Observation des Pics

Samedi 18 mars 2017, nous étions une dizaine de personnes à répondre à ce rendez-vous matinal, animé par Moea et Christophe, en vue d’observer les pics dans l’un de leur habitat naturel : la zone boisée près de la Boivre.

Nous avons débuté la sortie par une observation des oiseaux autour du lieu de rendez-vous.

Les oiseaux observés

Nous avons eu l’occasion d’apercevoir : des Moineaux domestiques, un Serin cini, un Chardonneret élégant, un Rougequeue noir, un Pinson des arbres, un Héron cendré qui nous a survolés, des Corneilles noires, des Pigeons ramiers.

Après cette mise en condition, nous nous sommes dirigés vers la zone humide pour observer dans un premier temps l’habitat des pics.

Les espèces de pics

En France, il existe 8 espèces de pics et 13 en Europe. Sur le site visité, nous pouvons rencontrer le Pic vert, le Pic noir, le Pic épeiche et le Pic épeichette.
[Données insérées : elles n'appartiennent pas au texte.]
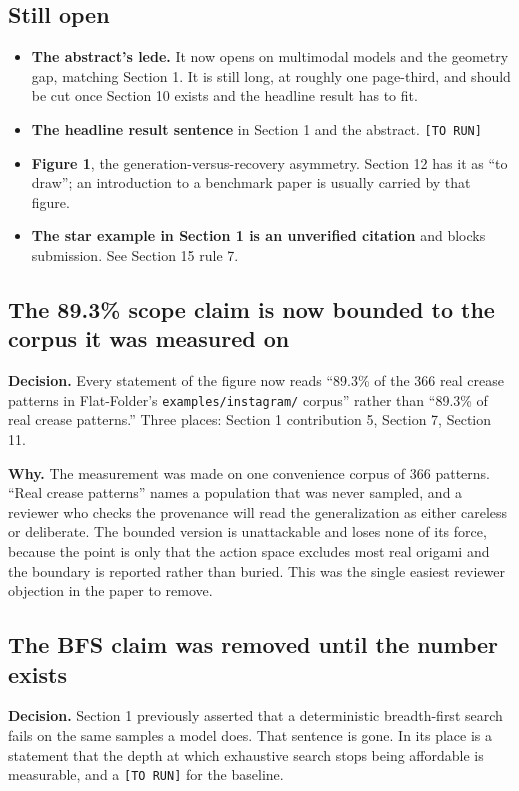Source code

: \subsection{Still open}

\begin{itemize}
\item \textbf{The abstract's lede.} It now opens on multimodal models and the geometry gap,
  matching Section 1. It is still long, at roughly one page-third, and should be cut once
  Section 10 exists and the headline result has to fit.
\item \textbf{The headline result sentence} in Section 1 and the abstract. \texttt{[TO RUN]}
\item \textbf{Figure 1}, the generation-versus-recovery asymmetry. Section 12 has it as ``to
  draw''; an introduction to a benchmark paper is usually carried by that figure.
\item \textbf{The star example in Section 1 is an unverified citation} and blocks submission. See
  Section 15 rule 7.
\end{itemize}

\subsection{The 89.3\% scope claim is now bounded to the corpus it was measured on}

\textbf{Decision.} Every statement of the figure now reads ``89.3\% of the 366 real crease patterns
in Flat-Folder's \texttt{examples/instagram/} corpus'' rather than ``89.3\% of real crease
patterns.'' Three places: Section 1 contribution 5, Section 7, Section 11.

\textbf{Why.} The measurement was made on one convenience corpus of 366 patterns. ``Real crease
patterns'' names a population that was never sampled, and a reviewer who checks the provenance will
read the generalization as either careless or deliberate. The bounded version is unattackable and
loses none of its force, because the point is only that the action space excludes most real origami
and the boundary is reported rather than buried. This was the single easiest reviewer objection in
the paper to remove.

\subsection{The BFS claim was removed until the number exists}

\textbf{Decision.} Section 1 previously asserted that a deterministic breadth-first search fails on
the same samples a model does. That sentence is gone. In its place is a statement that the depth at
which exhaustive search stops being affordable is measurable, and a \texttt{[TO RUN]} for the
baseline.

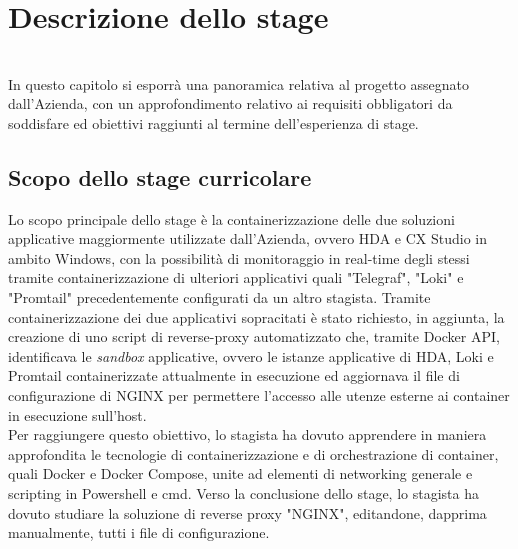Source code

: 
\chapter{Descrizione dello stage}
\label{cap:descrizione-stage}

\\
In questo capitolo si esporrà una panoramica relativa al progetto assegnato dall'Azienda, con un approfondimento relativo ai requisiti obbligatori da soddisfare ed obiettivi raggiunti al termine dell'esperienza di stage. 

\section{Scopo dello stage curricolare}
Lo scopo principale dello stage è la containerizzazione delle due soluzioni applicative maggiormente utilizzate dall'Azienda, ovvero \gls{HDA} e \gls{CX Studio} in ambito Windows, con la possibilità di monitoraggio in real-time degli stessi tramite containerizzazione di ulteriori applicativi quali "Telegraf", "Loki" e "Promtail" precedentemente configurati da un altro stagista.
Tramite containerizzazione dei due applicativi sopracitati è stato richiesto, in aggiunta, la creazione di uno script di reverse-proxy automatizzato che, tramite Docker API, identificava le \textit{sandbox} applicative, ovvero le istanze applicative di HDA, Loki e Promtail containerizzate attualmente in esecuzione ed aggiornava il file di configurazione di NGINX per permettere l'accesso alle utenze esterne ai container in esecuzione sull'host.\\
Per raggiungere questo obiettivo, lo stagista ha dovuto apprendere in maniera approfondita le tecnologie di containerizzazione e di orchestrazione di container, quali \gls{Docker} e \gls{Docker Compose}, unite ad elementi di networking generale e scripting in Powershell e cmd. Verso la conclusione dello stage, lo stagista ha dovuto studiare la soluzione di reverse proxy "NGINX", editandone, dapprima manualmente, tutti i file di configurazione.


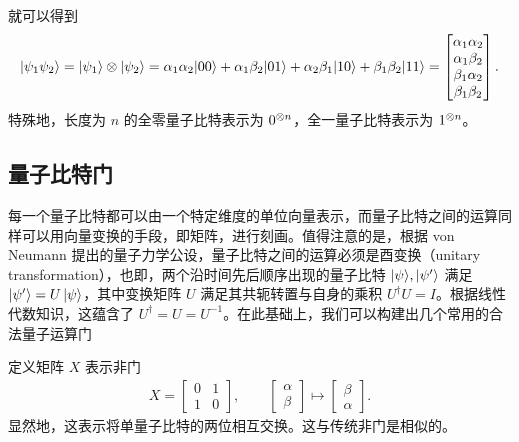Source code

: 就可以得到
\begin{align}
    |\psi_1\psi_2\rangle=|\psi_1\rangle\otimes|\psi_2\rangle=\alpha_1\alpha_2|00\rangle+\alpha_1\beta_2|01\rangle+\alpha_2\beta_1|10\rangle+\beta_1\beta_2|11\rangle=
    \begin{bmatrix}
        \alpha_1\alpha_2 \\\alpha_1\beta_2\\\beta_1\alpha_2\\\beta_1\beta_2
    \end{bmatrix}.
\end{align}
特殊地，长度为 $n$ 的全零量子比特表示为 $0^{\otimes n}$，全一量子比特表示为 $1^{\otimes n}$。

\subsection{量子比特门}

每一个量子比特都可以由一个特定维度的单位向量表示，而量子比特之间的运算同样可以用向量变换的手段，即矩阵，进行刻画。值得注意的是，根据 von Neumann 提出的量子力学公设\cite{von2018mathematical}，量子比特之间的运算必须是酉变换（unitary transformation），也即，两个沿时间先后顺序出现的量子比特 $|\psi\rangle,|\psi'\rangle$ 满足 $|\psi'\rangle=U\,|\psi\rangle$，其中变换矩阵 $U$ 满足其共轭转置与自身的乘积 $U^\dagger U=I$。根据线性代数知识，这蕴含了 $U^\dagger=U=U^{-1}$。在此基础上，我们可以构建出几个常用的合法量子运算门

定义矩阵 $X$ 表示非门 \begin{align}
        X=\begin{bmatrix}
              0 & 1 \\
              1 & 0
          \end{bmatrix},\qquad
        \begin{bmatrix}
            \alpha \\\beta
        \end{bmatrix}\mapsto
        \begin{bmatrix}
            \beta \\\alpha
        \end{bmatrix}.
    \end{align}
显然地，这表示将单量子比特的两位相互交换。这与传统非门是相似的。

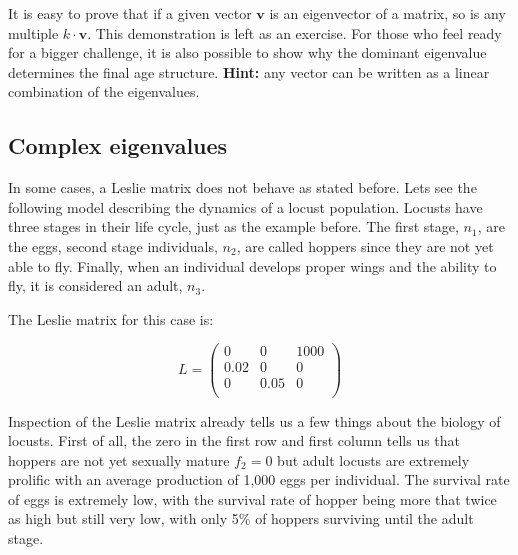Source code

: \documentclass{tufte-book} %
\begin{document}
It is easy to prove that if a given vector $\mathbf{v}$ is an eigenvector of a matrix, so is any multiple $k \cdot\mathbf{v}$. This demonstration is left as an exercise. For those who feel ready for a bigger challenge, it is also possible to show why the dominant eigenvalue determines the final age structure. \textbf{Hint:} any vector can be written as a linear combination of the eigenvalues.

\subsection{Complex eigenvalues}

In some cases, a Leslie matrix does not behave as stated before. Lets see the following model describing the dynamics of a locust population. Locusts have three stages in their life cycle, just as the example before. The first stage, $n_1$, are the eggs, second stage individuals, $n_2$, are called hoppers since they are not yet able to fly. Finally, when an individual develops proper wings and the ability to fly, it is considered an adult, $n_3$.

The Leslie matrix for this case is:

\begin{equation}
L=\begin{pmatrix}
	0	&0	&1000	\\
	0.02	&0	&0	\\
	0	&0.05	&0	\\
\end{pmatrix}
\end{equation}

Inspection of the Leslie matrix already tells us a few things about the biology of locusts. First of all, the zero in the first row and first column tells us that hoppers are not yet sexually mature $f_2=0$ but adult locusts are extremely prolific with an average production of 1,000 eggs per individual. The survival rate of eggs is extremely low, with the survival rate of hopper being more that twice as high but still very low, with only 5\% of hoppers surviving until the adult stage.
\end{document}

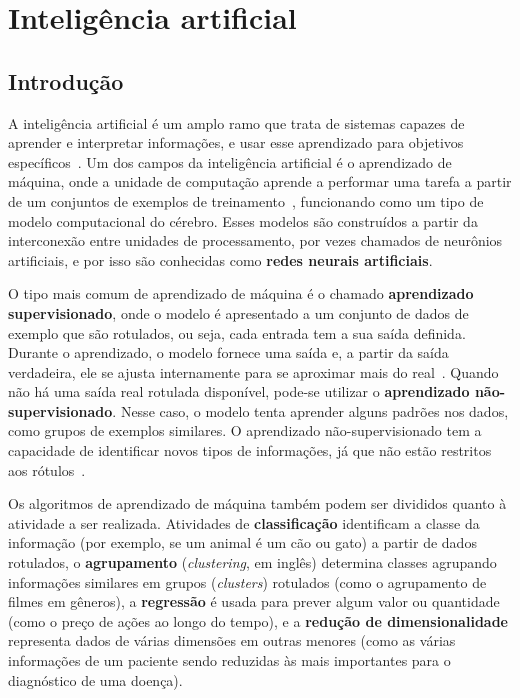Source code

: \chapter{Inteligência artificial}\label{cap:ia} %
\section{Introdução}\label{sec:ia_intro}
A inteligência artificial é um amplo ramo que trata de sistemas capazes de aprender e interpretar informações, e usar esse aprendizado para objetivos específicos~\cite{haenlein_brief_2019}. Um dos campos da inteligência artificial é o aprendizado de máquina, onde a unidade de computação aprende a performar uma tarefa a partir de um conjuntos de exemplos de treinamento~\cite{louridas_machine_2016}, funcionando como um tipo de modelo computacional do cérebro. Esses modelos são construídos a partir da interconexão entre unidades de processamento, por vezes chamados de neurônios artificiais, e por isso são conhecidas como \textbf{redes neurais artificiais}.

O tipo mais comum de aprendizado de máquina é o chamado \textbf{aprendizado supervisionado}, onde o modelo é apresentado a um conjunto de dados de exemplo que são rotulados, ou seja, cada entrada tem a sua saída definida. Durante o aprendizado, o modelo fornece uma saída e, a partir da saída verdadeira, ele se ajusta internamente para se aproximar mais do real~\cite{lecun_deep_2015}. Quando não há uma saída real rotulada disponível, pode-se utilizar o \textbf{aprendizado não-supervisionado}. Nesse caso, o modelo tenta aprender alguns padrões nos dados, como grupos de exemplos similares. O aprendizado não-supervisionado tem a capacidade de identificar novos tipos de informações, já que não estão restritos aos rótulos~\cite{asnicar_machine_2023}.

Os algoritmos de aprendizado de máquina também podem ser divididos quanto à atividade a ser realizada. Atividades de \textbf{classificação} identificam a classe da informação (por exemplo, se um animal é um cão ou gato) a partir de dados rotulados, o \textbf{agrupamento} (\textit{clustering}, em inglês) determina classes agrupando informações similares em grupos (\textit{clusters}) rotulados (como o agrupamento de filmes em gêneros), a \textbf{regressão} é usada para prever algum valor ou quantidade (como o preço de ações ao longo do tempo), e a \textbf{redução de dimensionalidade} representa dados de várias dimensões em outras menores (como as várias informações de um paciente sendo reduzidas às mais importantes para o diagnóstico de uma doença).

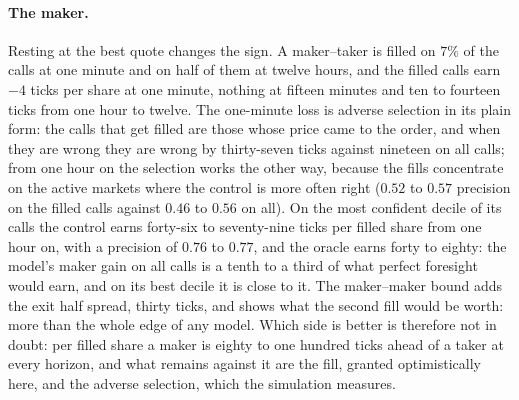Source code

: \paragraph{The maker.}  Resting at the best quote changes the sign.  A maker--taker is
filled on $7\%$ of the calls at one minute and on half of them at twelve hours, and the
filled calls earn $-4$ ticks per share at one minute, nothing at fifteen minutes and ten to
fourteen ticks from one hour to twelve.
The one-minute loss is adverse selection in its plain form: the calls that get filled are
those whose price came to the order, and when they are wrong they are wrong by thirty-seven
ticks against nineteen on all calls; from one hour on the selection works the other way,
because the fills concentrate on the active markets where the control is more often right
($0.52$ to $0.57$ precision on the filled calls against $0.46$ to $0.56$ on all).  On the
most confident decile of its calls the control earns forty-six to seventy-nine ticks per
filled share from one hour on, with a precision of $0.76$ to $0.77$, and the oracle earns
forty to eighty: the model's maker gain on all calls is a tenth to a third of what perfect
foresight would earn, and on its best decile it is close to it.  The maker--maker bound adds
the exit half spread, thirty ticks, and shows what the second fill would be worth: more than
the whole edge of any model.  Which side is better is therefore not in doubt: per filled
share a maker is eighty to one hundred ticks ahead of a taker at every horizon, and what
remains against it are the fill, granted optimistically here, and the adverse selection,
which the simulation measures.

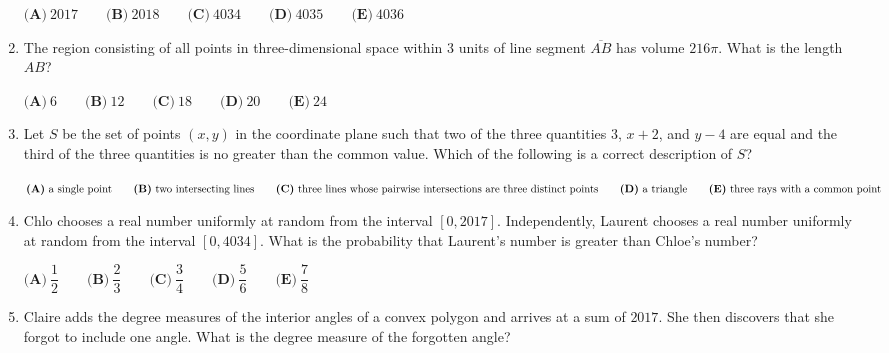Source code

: \documentclass{article}
\begin{document}
\begin{enumerate}[label=\arabic*., itemsep=0.5em]
\( \textbf{(A)}\ 2017 \qquad\textbf{(B)}\ 2018 \qquad\textbf{(C)}\ 4034 \qquad\textbf{(D)}\ 4035 \qquad\textbf{(E)}\ 4036\)\par \vspace{0.5em}\item The region consisting of all points in three-dimensional space within \(3\) units of line segment \(\overline{AB}\) has volume \(216 \pi\). What is the length \(AB\)?

\( \textbf{(A)}\ 6 \qquad\textbf{(B)}\ 12 \qquad\textbf{(C)}\ 18 \qquad\textbf{(D)}\ 20 \qquad\textbf{(E)}\ 24\)\par \vspace{0.5em}\item Let \(S\) be the set of points \((x,y)\) in the coordinate plane such that two of the three quantities \(3\), \(x+2\), and \(y-4\) are equal and the third of the three quantities is no greater than the common value. Which of the following is a correct description of \(S\)?

\( \textbf{(A)}\ \text{a single point} \qquad\textbf{(B)}\ \text{two intersecting lines} \\ \qquad\textbf{(C)}\ \text{three lines whose pairwise intersections are three distinct points} \\ \qquad\textbf{(D)}\ \text{a triangle}\qquad\textbf{(E)}\ \text{three rays with a common point} \)\par \vspace{0.5em}\item Chlo chooses a real number uniformly at random from the interval \( [ 0,2017 ]\). Independently, Laurent chooses a real number uniformly at random from the interval \([ 0 , 4034 ]\). What is the probability that Laurent's number is greater than Chloe's number?  

\( \textbf{(A)}\ \dfrac{1}{2} \qquad\textbf{(B)}\ \dfrac{2}{3} \qquad\textbf{(C)}\ \dfrac{3}{4} \qquad\textbf{(D)}\ \dfrac{5}{6} \qquad\textbf{(E)}\ \dfrac{7}{8} \)\par \vspace{0.5em}\item Claire adds the degree measures of the interior angles of a convex polygon and arrives at a sum of \(2017\). She then discovers that she forgot to include one angle. What is the degree measure of the forgotten angle?


\end{enumerate}
\end{document}
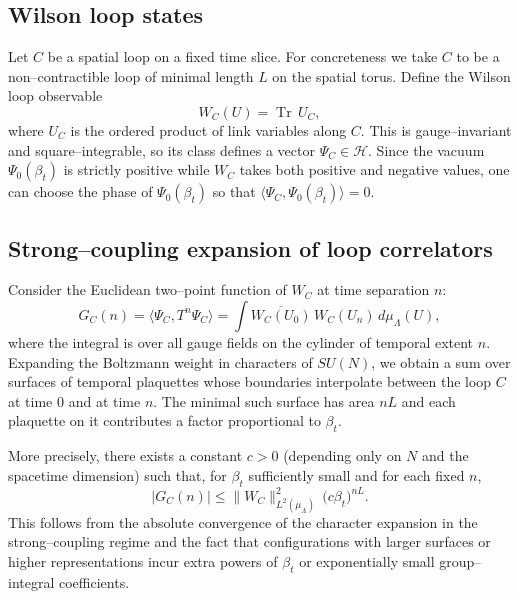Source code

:\documentclass[11pt]{article}
\begin{document}
\subsection{Wilson loop states}

Let $C$ be a spatial loop on a fixed time slice.  For concreteness we
take $C$ to be a non--contractible loop of minimal length $L$ on the
spatial torus.  Define the Wilson loop observable
\begin{equation}
  W_C(U) = \operatorname{Tr}\,U_C,
\end{equation}
where $U_C$ is the ordered product of link variables along $C$.  This is
gauge--invariant and square--integrable, so its class defines a vector
$\Psi_C\in\mathcal{H}$.  Since the vacuum $\Psi_0(\beta_t)$ is strictly
positive while $W_C$ takes both positive and negative values, one can
choose the phase of $\Psi_0(\beta_t)$ so that
$\langle\Psi_C,\Psi_0(\beta_t)\rangle = 0$.

\subsection{Strong--coupling expansion of loop correlators}

Consider the Euclidean two--point function of $W_C$ at time separation
$n$:
\begin{equation}
  G_C(n)
  = \langle\Psi_C, T^n \Psi_C\rangle
  = \int \overline{W_C(U_0)}\,W_C(U_n)\,d\mu_\Lambda(U),
\end{equation}
where the integral is over all gauge fields on the cylinder of temporal
extent $n$.  Expanding the Boltzmann weight in characters of $SU(N)$, we
obtain a sum over surfaces of temporal plaquettes whose boundaries
interpolate between the loop $C$ at time $0$ and at time $n$.  The
minimal such surface has area $nL$ and each plaquette on it contributes
a factor proportional to $\beta_t$.

More precisely, there exists a constant $c>0$ (depending only on $N$ and
the spacetime dimension) such that, for $\beta_t$ sufficiently small and
for each fixed $n$,
\begin{equation}
  |G_C(n)| \le \|W_C\|_{L^2(\mu_\Lambda)}^2\,
    \big(c\beta_t\big)^{nL}.
\end{equation}
This follows from the absolute convergence of the character expansion in
the strong--coupling regime and the fact that configurations with larger
surfaces or higher representations incur extra powers of $\beta_t$ or
exponentially small group--integral coefficients.
\end{document}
Ils ont tous besoin d’un boisement adapté , c’est-à-dire d’une zone forestière contenant de vieux arbres avec de nombreuses branches mortes procurant du bois tendre leur permettant de préparer leurs loges pour dormir ou nicher. Cependant, on peut aussi les trouver dans d’autres zones boisées comme les haies d’arbres, les vergers, les parcs et les jardins.

Leur présence est facile à observer car ils frappent et fendent l’écorce du tronc de l’arbre afin de pouvoir atteindre les insectes situés sous cette écorce. D’autre part, ils creusent une cavité dans un tronc d’arbre (situé entre 5 à 7 mètres du sol) pour nidifier.

L’alimentation des pics

Leur alimentation peut varier selon les espèces. S’ils se nourrissent principalement d’insectes xylophages, le Pic vert et le Pic noir sont aussi des mangeurs de fourmis, le Pic épeiche peut se nourrir de graines  et de baies.

Le « chant » des pics

Les pics ne possèdent pas véritablement de chant. Au printemps, ils marquent leur territoire par un bruit typique nommé le «tambourinage». Le mâle de pic choisit une branche ou un tronc sec qui devient caisse de résonance lorsqu’il le frappe violemment par une série de coups de bec. Le bruit produit peut être très puissant selon les espèces et s’entendre à plusieurs centaines de mètres. Cette activité de tambourinage est maximale de mi-mars à mi-avril, mais débute souvent plus tôt.

Chaque espèce de pics tambourine selon un rythme, une durée et une puissance qui lui sont propres. Le Pic vert et le Pic mar pratiquent rarement le tambourinage.

Il faut faire attention à ne pas confondre le tambourinage avec le bruit émis par le pic lorsqu’il frappe le tronc à la recherche de sa nourriture ou lorsqu’il creuse sa loge.

Les nids

Durant cette promenade, nous avons pu observer le Pic vert et vu la présence de nids de Pic vert, Pic noir et Pic épeichette. Leurs nids se différencient par la forme et la taille. Les participants ont pris la décision de repasser sur les lieux d’ici 3 à 4 semaines, en espérant pouvoir observer les nichées.

Les bois morts aux abords de la Boivre

Cette sortie a permis de nous faire comprendre que la présence de bois morts et des vieux arbres sont importantes pour la biodiversité et la survie de certaines espèces comme les pics qui sont d’excellents ambassadeurs de l’écosystème.

Ceci ouvre le champs sur le projet que réalise conjointement la Mairie de Vouneuil-sous-Biard et l’association du Triton de Vouneuil, afin d’informer les habitants sur l’intérêt de la présence des chandelles et bois morts laissés dans la zone humide, près de la Boivre.

Enfin, je remercie Moea et Christophe d’avoir partagé, avec les participants, leurs connaissances et leur passion pour les oiseaux.